Le premier dîner-conférence de l’année organisé par le think tank Africa 21 s’est tenu le 14 mai 2015 à Genève. L’événement qui avait pour thème le Programme des Nations unies pour l’après-2015 et la place des droits de l’homme dans le Plan Sénégal Émergent (PSE), s’est révélé de haute facture tant par la diversité des participants que par la qualité des échanges occasionnés. Réunissant, les membres de l’Association, des chercheurs, des acteurs de la société civile genevoise ainsi que des représentants de la délégation permanente du Sénégal au Nations unies à Genève et du Haut-Commissariat des Nations unies aux droits de l’homme, ce dîner-conférence se voulait un cadre de réflexion prospective sur les liens entre le Programme des Nations unies pour l’après-2015, le Plan Sénégal Émergent (PSE) et les droits de l’homme.

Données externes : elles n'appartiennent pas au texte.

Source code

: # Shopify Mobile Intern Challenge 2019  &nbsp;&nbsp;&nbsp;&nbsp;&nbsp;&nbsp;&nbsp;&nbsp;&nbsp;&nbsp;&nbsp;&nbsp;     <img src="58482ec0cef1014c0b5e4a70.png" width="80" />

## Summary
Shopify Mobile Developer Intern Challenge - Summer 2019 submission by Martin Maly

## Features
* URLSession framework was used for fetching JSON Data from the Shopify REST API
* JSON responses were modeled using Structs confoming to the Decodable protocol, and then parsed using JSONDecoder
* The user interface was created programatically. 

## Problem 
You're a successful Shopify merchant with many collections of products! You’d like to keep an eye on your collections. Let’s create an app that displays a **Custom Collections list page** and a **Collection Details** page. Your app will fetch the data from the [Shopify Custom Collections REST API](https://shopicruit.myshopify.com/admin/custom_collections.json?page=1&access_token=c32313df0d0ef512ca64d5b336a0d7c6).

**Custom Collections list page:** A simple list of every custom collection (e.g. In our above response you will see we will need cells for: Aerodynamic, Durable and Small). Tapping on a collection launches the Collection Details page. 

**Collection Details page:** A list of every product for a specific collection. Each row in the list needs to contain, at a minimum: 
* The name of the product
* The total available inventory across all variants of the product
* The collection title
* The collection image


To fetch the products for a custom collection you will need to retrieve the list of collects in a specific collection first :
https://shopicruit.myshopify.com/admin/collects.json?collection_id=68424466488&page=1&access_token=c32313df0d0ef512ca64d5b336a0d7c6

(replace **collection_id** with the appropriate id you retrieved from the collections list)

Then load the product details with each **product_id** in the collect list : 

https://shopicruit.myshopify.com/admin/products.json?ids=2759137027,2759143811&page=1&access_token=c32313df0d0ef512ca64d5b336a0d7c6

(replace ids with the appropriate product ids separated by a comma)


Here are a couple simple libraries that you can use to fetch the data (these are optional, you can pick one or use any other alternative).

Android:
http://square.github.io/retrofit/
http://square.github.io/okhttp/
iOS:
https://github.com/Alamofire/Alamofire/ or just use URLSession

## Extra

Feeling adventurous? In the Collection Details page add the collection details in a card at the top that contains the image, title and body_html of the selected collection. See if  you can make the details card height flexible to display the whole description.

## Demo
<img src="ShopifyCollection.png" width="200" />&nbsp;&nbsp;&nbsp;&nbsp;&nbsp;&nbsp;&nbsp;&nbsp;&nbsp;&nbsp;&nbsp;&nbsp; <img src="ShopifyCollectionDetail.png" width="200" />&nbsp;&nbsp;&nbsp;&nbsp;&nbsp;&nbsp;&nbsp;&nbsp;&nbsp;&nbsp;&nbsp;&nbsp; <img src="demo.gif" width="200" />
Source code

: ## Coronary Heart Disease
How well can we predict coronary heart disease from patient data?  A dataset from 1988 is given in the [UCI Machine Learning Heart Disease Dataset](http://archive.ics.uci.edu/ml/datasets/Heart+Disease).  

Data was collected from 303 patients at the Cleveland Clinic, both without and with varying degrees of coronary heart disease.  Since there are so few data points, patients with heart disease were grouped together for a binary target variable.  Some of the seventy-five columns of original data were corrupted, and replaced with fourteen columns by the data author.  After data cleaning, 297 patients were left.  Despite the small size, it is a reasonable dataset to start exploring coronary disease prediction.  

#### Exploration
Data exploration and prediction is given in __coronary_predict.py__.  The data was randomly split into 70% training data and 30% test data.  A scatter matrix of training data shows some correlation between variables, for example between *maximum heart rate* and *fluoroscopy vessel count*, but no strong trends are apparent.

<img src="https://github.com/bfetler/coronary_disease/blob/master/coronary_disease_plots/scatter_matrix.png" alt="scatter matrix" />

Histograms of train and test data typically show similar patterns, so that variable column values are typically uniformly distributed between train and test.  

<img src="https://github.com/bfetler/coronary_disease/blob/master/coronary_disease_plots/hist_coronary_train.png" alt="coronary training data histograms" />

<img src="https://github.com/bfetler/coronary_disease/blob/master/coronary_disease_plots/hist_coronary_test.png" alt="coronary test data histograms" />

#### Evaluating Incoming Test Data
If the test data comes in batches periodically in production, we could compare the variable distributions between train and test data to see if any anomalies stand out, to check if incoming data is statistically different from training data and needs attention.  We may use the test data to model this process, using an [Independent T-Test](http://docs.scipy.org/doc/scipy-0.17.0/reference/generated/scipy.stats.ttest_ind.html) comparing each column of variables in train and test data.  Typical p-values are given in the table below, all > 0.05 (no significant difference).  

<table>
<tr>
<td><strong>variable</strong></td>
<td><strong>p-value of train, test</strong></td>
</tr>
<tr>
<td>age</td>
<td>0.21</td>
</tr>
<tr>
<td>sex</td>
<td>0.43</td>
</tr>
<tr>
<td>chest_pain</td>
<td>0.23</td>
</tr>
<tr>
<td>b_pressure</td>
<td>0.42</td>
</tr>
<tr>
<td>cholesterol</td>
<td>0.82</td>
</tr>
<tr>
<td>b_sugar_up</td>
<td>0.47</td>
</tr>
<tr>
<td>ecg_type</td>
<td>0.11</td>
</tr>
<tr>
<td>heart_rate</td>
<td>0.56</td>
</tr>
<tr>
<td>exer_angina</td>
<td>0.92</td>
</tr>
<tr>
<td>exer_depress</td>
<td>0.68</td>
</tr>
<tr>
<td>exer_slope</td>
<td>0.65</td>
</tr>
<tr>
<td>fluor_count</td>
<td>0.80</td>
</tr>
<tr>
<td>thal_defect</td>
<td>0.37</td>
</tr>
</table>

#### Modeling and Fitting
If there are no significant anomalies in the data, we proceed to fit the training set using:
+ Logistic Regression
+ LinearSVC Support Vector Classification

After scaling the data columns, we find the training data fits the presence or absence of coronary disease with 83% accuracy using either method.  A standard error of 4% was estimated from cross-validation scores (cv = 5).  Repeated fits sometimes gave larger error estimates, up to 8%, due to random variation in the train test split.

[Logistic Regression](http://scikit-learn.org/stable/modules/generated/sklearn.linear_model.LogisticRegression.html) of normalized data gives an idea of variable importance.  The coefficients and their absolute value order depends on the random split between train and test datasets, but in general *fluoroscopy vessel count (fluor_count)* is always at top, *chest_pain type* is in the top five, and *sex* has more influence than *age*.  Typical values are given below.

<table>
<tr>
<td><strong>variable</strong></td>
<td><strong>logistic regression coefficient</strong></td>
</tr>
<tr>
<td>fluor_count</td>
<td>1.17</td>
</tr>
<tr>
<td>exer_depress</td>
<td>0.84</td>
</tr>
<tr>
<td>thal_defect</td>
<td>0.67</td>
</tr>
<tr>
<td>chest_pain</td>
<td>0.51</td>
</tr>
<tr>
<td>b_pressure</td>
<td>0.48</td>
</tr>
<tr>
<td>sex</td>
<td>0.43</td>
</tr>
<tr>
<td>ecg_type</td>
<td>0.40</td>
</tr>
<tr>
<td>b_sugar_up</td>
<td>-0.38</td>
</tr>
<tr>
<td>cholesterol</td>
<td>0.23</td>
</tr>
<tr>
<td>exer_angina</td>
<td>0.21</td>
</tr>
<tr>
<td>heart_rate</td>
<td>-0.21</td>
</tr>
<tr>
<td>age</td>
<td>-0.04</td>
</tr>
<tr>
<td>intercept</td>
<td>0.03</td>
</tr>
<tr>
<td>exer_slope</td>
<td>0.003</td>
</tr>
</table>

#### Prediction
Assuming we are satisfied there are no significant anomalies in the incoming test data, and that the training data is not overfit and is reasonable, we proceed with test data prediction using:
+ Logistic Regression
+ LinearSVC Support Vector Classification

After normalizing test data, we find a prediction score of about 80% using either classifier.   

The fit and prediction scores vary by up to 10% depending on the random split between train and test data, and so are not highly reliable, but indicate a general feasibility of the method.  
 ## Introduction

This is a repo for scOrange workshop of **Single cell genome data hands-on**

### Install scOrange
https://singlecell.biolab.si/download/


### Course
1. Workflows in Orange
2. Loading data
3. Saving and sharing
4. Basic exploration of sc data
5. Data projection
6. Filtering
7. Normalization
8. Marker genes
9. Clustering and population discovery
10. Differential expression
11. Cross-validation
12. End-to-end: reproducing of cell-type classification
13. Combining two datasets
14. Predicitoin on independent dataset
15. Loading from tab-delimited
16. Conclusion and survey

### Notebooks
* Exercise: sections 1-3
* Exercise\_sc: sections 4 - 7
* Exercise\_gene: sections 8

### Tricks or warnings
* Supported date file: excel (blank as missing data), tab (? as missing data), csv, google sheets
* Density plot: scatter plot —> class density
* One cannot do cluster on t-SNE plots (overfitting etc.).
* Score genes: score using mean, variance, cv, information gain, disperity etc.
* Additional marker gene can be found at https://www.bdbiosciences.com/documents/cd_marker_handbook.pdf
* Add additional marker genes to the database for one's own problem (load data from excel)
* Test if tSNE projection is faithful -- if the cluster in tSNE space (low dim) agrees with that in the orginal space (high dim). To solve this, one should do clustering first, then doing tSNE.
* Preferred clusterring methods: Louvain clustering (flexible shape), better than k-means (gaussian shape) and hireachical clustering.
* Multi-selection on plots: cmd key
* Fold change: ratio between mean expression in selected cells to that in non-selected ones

A travers sa présentation, le Dr. El hadji Malick Sanghare, s’est attelé à démontrer la nécessité d’intégrer la protection des droits de l’homme dans l’instrument de planification nationale pour le développement qu’est le PSE. Partant d’une interrogation de départ sur la capacité du Programme des Nations unies pour l’après-2015 à structurer une meilleure garantie des droits de l’homme dans l’exécution du PSE, l’intervention a permis d’établir  des liens entre les deux instruments susceptibles de renforcer la protection de ces droits. Une lecture croisée des deux instruments à permis de dégager d’un côté des liens conceptuels spécifiant la centralité des droits de l’homme dans les politiques nationale et internationale de développement et de l’autre un cadre opérationnel favorable à leur effectivité.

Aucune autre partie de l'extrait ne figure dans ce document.